Department of Obstetrics and Gynecology, Faculty of Medicine, Padjadjaran University, Bandung, Indonesia.
Department of Radiology, Faculty of Medicine, Padjadjaran University, Bandung, Indonesia.
Asian Pac J Cancer Prev. 2020 Oct 1;21(10):2859-2863. doi: 10.31557/APJCP.2020.21.10.2859.
The most dominant histopathologic type of ovarian cancer is epithelial ovarian cancer (EOC). Primary debulking surgery determines the treatment success and prognosis of advanced stage EOC. To maintain survival and progression, cancer cells need fatty acid synthase enzyme (FASN). The aim of this study was to evaluate preoperative serum FASN and CA 125 as predictors of primary debulking surgery results in patients with EOC.
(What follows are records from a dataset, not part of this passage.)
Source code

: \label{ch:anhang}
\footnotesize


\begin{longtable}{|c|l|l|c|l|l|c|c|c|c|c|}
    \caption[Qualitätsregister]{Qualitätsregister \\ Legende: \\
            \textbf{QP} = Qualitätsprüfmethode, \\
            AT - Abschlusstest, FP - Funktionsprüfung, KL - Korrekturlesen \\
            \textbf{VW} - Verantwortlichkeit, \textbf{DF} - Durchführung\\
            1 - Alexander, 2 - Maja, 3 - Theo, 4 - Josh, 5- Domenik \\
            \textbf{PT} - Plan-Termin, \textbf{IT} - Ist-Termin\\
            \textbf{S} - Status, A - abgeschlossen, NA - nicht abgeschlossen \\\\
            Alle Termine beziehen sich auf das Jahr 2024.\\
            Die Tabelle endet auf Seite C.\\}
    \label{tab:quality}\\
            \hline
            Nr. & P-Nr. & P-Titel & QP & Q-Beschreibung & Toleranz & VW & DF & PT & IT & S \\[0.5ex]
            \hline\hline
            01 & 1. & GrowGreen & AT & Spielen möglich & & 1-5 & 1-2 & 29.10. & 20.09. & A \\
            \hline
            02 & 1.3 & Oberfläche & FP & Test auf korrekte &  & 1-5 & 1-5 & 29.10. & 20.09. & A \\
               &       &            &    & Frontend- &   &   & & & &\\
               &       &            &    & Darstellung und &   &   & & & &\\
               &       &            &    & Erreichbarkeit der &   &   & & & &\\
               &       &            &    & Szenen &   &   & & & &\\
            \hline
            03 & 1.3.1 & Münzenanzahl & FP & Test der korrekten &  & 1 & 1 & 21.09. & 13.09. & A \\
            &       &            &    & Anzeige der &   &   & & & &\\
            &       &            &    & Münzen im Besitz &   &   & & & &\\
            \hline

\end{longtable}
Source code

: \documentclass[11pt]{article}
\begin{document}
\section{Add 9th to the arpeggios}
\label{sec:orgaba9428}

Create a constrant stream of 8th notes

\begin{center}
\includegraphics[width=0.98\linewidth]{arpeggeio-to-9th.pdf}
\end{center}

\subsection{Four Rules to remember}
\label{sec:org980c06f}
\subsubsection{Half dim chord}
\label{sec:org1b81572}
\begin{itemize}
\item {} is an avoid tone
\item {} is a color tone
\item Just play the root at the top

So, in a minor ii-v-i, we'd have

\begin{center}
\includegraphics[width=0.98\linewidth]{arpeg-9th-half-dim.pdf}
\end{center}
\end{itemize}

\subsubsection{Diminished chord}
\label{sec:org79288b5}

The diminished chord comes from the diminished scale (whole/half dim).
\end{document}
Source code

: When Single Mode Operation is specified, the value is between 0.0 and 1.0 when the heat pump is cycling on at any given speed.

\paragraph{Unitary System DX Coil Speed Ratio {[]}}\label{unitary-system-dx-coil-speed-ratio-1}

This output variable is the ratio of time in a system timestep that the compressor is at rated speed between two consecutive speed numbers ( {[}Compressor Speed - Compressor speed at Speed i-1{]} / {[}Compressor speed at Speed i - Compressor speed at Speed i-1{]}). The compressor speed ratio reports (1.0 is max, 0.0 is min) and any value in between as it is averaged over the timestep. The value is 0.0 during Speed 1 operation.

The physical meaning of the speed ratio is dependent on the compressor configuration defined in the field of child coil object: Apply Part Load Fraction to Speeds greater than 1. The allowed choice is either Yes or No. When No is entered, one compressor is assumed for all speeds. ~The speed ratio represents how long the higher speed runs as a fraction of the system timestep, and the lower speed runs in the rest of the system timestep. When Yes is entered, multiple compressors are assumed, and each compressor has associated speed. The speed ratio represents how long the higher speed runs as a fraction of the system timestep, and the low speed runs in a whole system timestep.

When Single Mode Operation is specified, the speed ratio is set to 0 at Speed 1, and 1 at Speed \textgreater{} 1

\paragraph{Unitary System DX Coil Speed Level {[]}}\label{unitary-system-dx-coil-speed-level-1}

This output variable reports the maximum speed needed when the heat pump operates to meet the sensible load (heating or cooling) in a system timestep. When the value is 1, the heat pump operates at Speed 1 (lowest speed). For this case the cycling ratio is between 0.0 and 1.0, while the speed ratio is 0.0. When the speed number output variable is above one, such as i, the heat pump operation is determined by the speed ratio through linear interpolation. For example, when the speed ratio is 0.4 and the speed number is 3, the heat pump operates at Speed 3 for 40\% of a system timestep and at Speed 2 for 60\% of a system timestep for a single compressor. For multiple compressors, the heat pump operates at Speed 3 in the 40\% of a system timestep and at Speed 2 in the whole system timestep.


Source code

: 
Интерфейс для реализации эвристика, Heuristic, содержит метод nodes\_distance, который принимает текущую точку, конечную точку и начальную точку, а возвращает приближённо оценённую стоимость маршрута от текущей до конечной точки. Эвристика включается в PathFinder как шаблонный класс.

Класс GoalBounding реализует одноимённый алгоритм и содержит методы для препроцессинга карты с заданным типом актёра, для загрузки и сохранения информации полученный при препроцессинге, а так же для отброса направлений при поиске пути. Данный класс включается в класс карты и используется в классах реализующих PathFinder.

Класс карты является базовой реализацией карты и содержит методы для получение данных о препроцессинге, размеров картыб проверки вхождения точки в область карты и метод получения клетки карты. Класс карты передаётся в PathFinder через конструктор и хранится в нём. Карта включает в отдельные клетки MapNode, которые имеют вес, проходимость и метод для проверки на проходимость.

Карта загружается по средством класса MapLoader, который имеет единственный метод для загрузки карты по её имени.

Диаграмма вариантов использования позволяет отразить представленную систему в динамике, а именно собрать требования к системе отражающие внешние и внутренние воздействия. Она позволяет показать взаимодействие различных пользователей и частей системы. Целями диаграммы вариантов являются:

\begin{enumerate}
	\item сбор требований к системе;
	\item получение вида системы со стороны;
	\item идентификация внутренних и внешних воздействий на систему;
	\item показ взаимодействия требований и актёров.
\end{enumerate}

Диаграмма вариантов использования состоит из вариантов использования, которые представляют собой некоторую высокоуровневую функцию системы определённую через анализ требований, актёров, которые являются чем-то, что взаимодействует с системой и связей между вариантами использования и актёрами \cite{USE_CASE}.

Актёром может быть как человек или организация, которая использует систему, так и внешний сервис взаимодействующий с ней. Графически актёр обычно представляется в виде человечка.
An observational cross-sectional study was performed on consecutive patients who underwent debulking surgery for suspected ovarian cancer at Dr. Hasan Sadikin Hospital Bandung from 2017 to 2019. Before debulking surgery, blood samples were examined for the serum levels of FASN and CA 125 using ELISA.
There were 53 patients enrolled in this study. Compared with the optimal debulking surgery group, the significant suboptimal debulking surgery group had significantly lower mean serum levels of FASN (0.46 ± 0.144 vs. 0.36 ± 0.128, p = 0.012) and CA 125 (964.22 ± 1722.5 vs. 264.98 ± 251.8, p = 0.002). The cutoff value was highest for the combination of FASN and CA 125 [410.06, area under the curve (AUC) = 77.5% (95% CI 65.5% to 81.9%, p = 0.001)] than for FASN alone [0.375, AUC = 71.3% (95% CI 56.8% to 85.8%, p = 0.009)] and CA 125 alone [222.5, AUC = 75.3% (95% CI 62.5% to 88.1%, p =0.002)].
The serum levelof FASN was correlated with suboptimal debulking surgery.
卵巢癌最主要的组织病理学类型是上皮性卵巢癌(EOC)。初次肿瘤细胞减灭术决定了晚期 EOC 的治疗效果和预后。为了维持生存和进展,癌细胞需要脂肪酸合酶(FASN)。本研究旨在评估术前血清 FASN 和 CA 125 作为预测上皮性卵巢癌患者初次肿瘤细胞减灭术结果的指标。
这是一项在 2017 年至 2019 年期间在万隆哈桑萨迪金医院接受减瘤手术的疑似卵巢癌患者中进行的观察性横断面研究。在减瘤手术前,通过 ELISA 检测血清中 FASN 和 CA 125 的水平。
本研究共纳入 53 例患者。与最佳肿瘤细胞减灭术组相比,明显的次优肿瘤细胞减灭术组的血清 FASN 水平显著降低(0.46 ± 0.144 与 0.36 ± 0.128,p = 0.012)和 CA 125 水平显著降低(964.22 ± 1722.5 与 264.98 ± 251.8,p = 0.002)。FASN 和 CA 125 联合检测的截断值最高[410.06,曲线下面积(AUC)= 77.5%(95%CI 65.5%至 81.9%,p = 0.001)],高于 FASN 单独检测[0.375,AUC = 71.3%(95%CI 56.8%至 85.8%,p = 0.009)]和 CA 125 单独检测[222.5,AUC = 75.3%(95%CI 62.5%至 88.1%,p = 0.002)]。
血清 FASN 水平与次优肿瘤细胞减灭术相关。